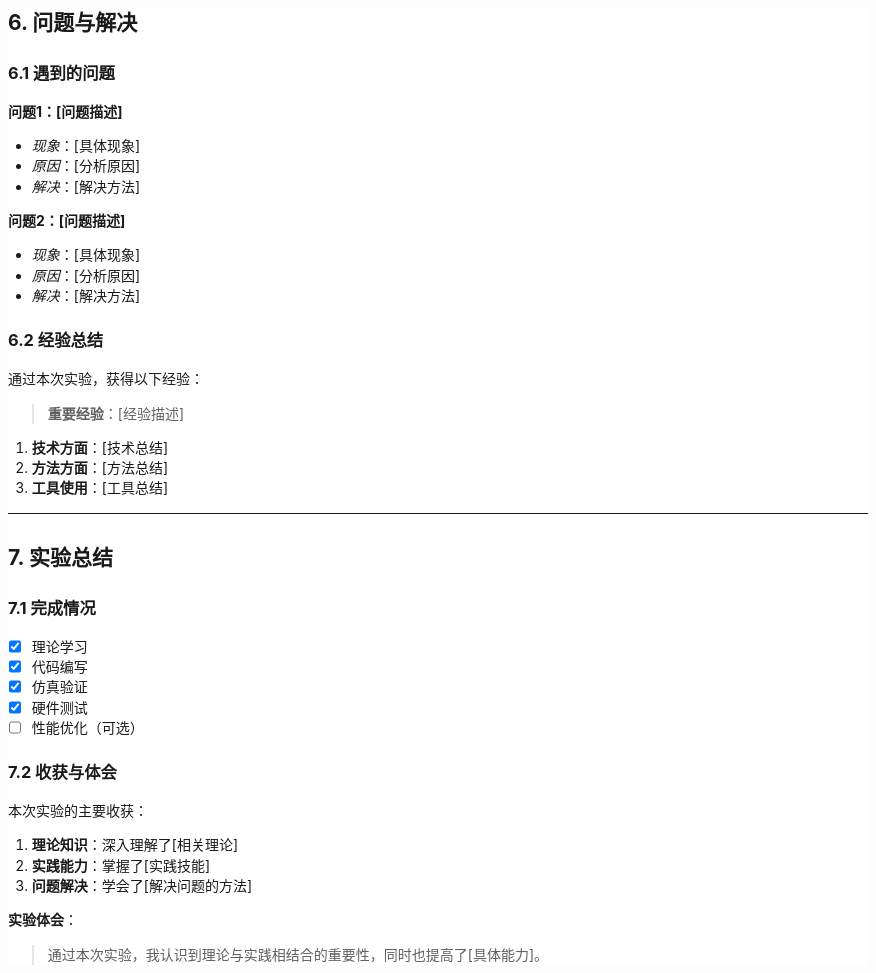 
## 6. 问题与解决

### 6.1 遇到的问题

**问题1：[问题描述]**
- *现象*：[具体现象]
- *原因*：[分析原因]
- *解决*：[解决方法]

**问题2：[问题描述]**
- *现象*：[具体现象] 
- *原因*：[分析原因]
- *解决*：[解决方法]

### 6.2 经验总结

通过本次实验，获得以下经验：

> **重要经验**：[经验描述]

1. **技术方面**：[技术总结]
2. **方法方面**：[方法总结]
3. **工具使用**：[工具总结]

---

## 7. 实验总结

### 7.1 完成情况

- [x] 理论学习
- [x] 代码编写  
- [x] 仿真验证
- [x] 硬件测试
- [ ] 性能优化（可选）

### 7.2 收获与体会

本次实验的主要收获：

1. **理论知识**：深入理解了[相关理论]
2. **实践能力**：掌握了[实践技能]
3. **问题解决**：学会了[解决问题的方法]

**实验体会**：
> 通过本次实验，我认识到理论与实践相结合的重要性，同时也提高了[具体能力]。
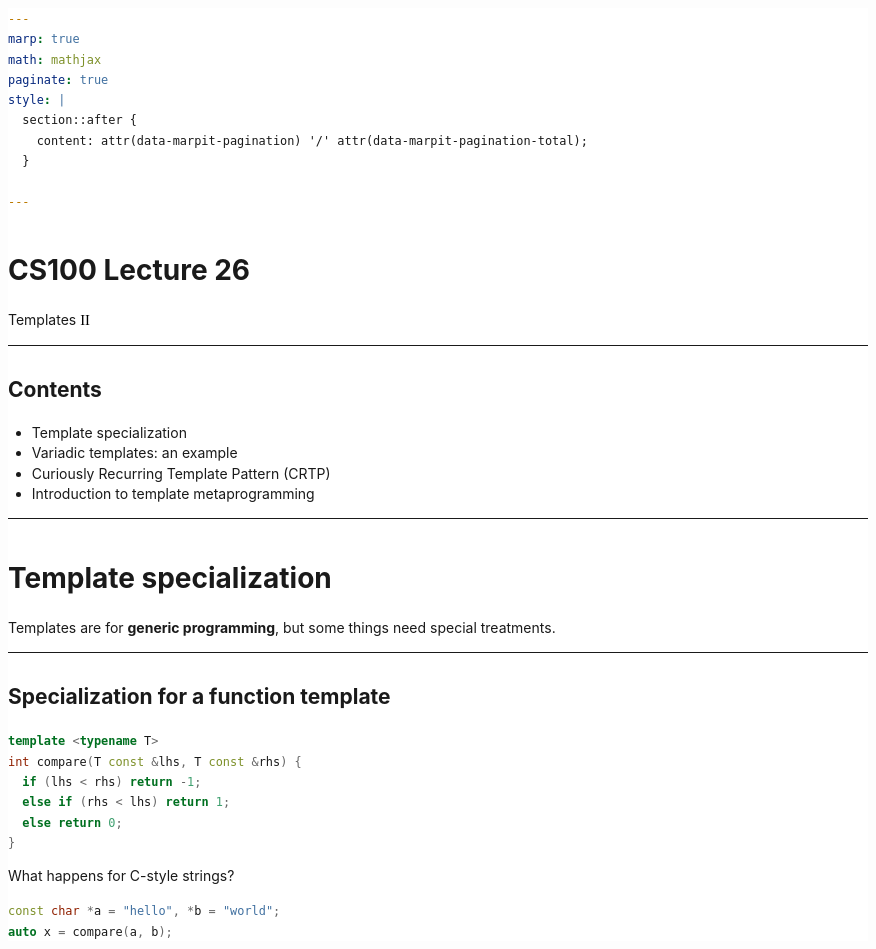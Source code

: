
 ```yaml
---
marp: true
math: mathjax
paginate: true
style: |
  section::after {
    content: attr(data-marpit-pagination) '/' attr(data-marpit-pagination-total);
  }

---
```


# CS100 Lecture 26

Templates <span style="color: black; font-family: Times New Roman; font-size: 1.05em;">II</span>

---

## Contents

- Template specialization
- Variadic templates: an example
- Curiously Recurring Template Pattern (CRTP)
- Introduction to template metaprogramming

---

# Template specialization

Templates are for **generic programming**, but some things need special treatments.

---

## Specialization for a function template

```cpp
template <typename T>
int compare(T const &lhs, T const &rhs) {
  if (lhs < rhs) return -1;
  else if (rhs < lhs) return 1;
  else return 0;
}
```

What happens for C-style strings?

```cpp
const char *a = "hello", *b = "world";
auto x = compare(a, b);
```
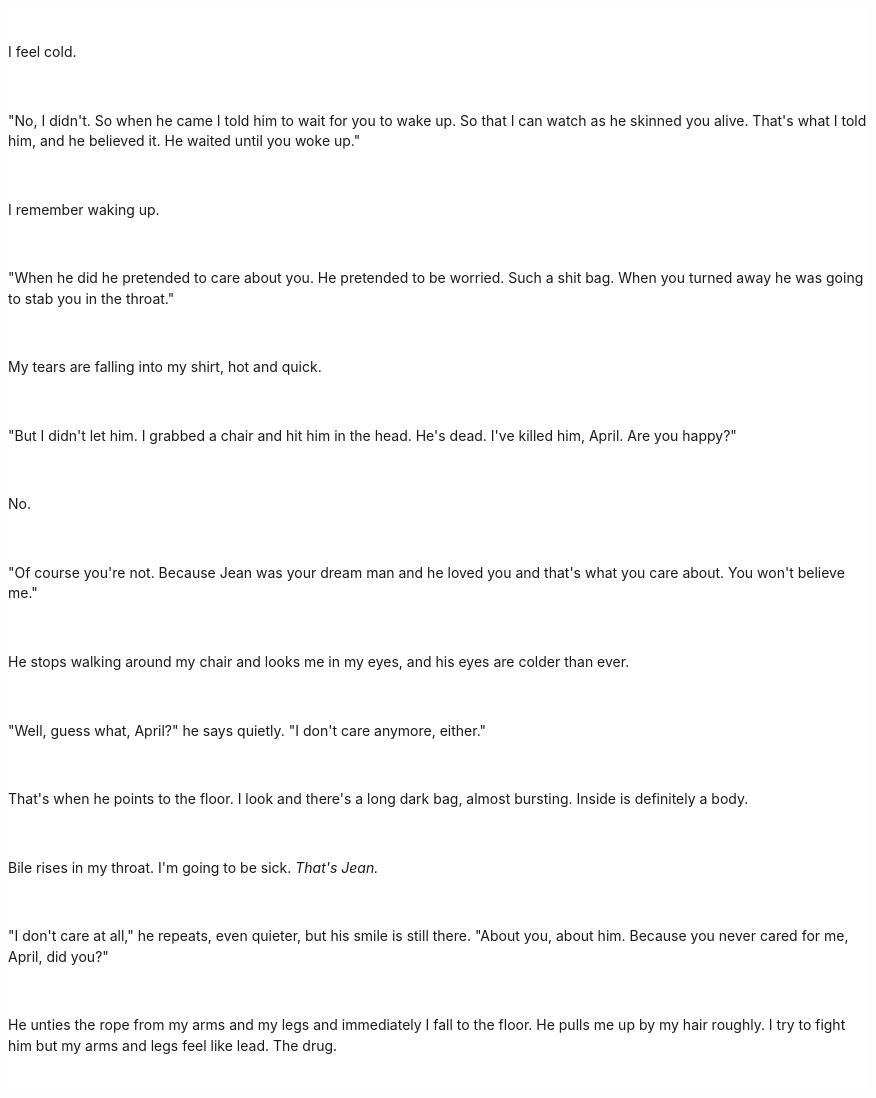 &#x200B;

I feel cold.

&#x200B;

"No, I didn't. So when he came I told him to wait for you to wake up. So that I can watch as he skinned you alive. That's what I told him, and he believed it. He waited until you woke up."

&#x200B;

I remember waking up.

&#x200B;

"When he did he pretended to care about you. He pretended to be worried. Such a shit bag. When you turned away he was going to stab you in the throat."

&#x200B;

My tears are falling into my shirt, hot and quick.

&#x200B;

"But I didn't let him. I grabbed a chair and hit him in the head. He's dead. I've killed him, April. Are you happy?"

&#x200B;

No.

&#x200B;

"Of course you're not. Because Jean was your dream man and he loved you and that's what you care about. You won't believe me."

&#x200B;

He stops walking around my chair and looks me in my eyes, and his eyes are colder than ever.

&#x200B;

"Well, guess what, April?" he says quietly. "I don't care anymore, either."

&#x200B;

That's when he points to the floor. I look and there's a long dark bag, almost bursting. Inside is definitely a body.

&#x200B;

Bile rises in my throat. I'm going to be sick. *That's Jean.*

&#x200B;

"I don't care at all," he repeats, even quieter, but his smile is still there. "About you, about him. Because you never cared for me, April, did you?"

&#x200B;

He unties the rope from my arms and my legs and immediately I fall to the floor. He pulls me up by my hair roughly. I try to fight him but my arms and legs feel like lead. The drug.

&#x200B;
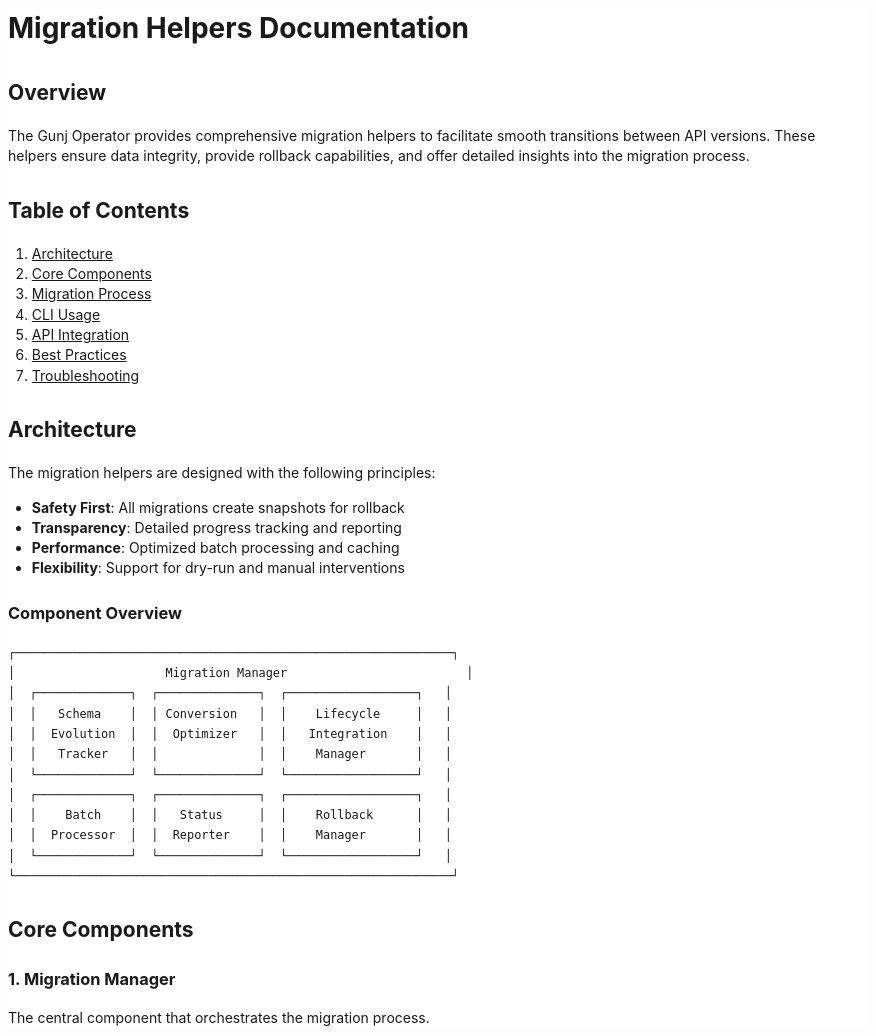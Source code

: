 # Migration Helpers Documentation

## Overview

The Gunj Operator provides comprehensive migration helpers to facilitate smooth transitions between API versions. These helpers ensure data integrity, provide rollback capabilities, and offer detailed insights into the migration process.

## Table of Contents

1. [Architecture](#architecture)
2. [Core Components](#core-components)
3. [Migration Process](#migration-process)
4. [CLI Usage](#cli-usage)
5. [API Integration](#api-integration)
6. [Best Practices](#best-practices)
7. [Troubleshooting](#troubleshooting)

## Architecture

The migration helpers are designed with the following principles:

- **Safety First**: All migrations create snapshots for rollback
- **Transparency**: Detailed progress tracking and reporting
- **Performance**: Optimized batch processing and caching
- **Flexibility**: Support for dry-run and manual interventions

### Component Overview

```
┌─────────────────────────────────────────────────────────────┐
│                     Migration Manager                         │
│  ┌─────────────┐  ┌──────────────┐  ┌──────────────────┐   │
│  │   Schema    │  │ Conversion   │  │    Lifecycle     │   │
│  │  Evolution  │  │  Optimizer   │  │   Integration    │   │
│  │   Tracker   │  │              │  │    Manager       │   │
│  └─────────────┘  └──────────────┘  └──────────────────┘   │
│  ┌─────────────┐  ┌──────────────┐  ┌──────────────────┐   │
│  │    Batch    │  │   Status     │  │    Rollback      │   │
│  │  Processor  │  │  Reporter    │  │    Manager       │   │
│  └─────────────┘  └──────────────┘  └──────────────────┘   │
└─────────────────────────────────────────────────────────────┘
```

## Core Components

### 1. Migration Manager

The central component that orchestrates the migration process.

#### [Your goal]
When you reach the line with "1. **理论知识**：深入理解了[相关理论]" in the records above, start writing out each line exactly, and stop after the line with "- Template specialization". Pictures stay out.

#### [Exercise solution]
1. **理论知识**：深入理解了[相关理论]
2. **实践能力**：掌握了[实践技能]
3. **问题解决**：学会了[解决问题的方法]

**实验体会**：
> 通过本次实验，我认识到理论与实践相结合的重要性，同时也提高了[具体能力]。
Source code

:
 ```yaml
---
marp: true
math: mathjax
paginate: true
style: |
  section::after {
    content: attr(data-marpit-pagination) '/' attr(data-marpit-pagination-total);
  }

---
```


# CS100 Lecture 26

Templates <span style="color: black; font-family: Times New Roman; font-size: 1.05em;">II</span>

---

## Contents

- Template specialization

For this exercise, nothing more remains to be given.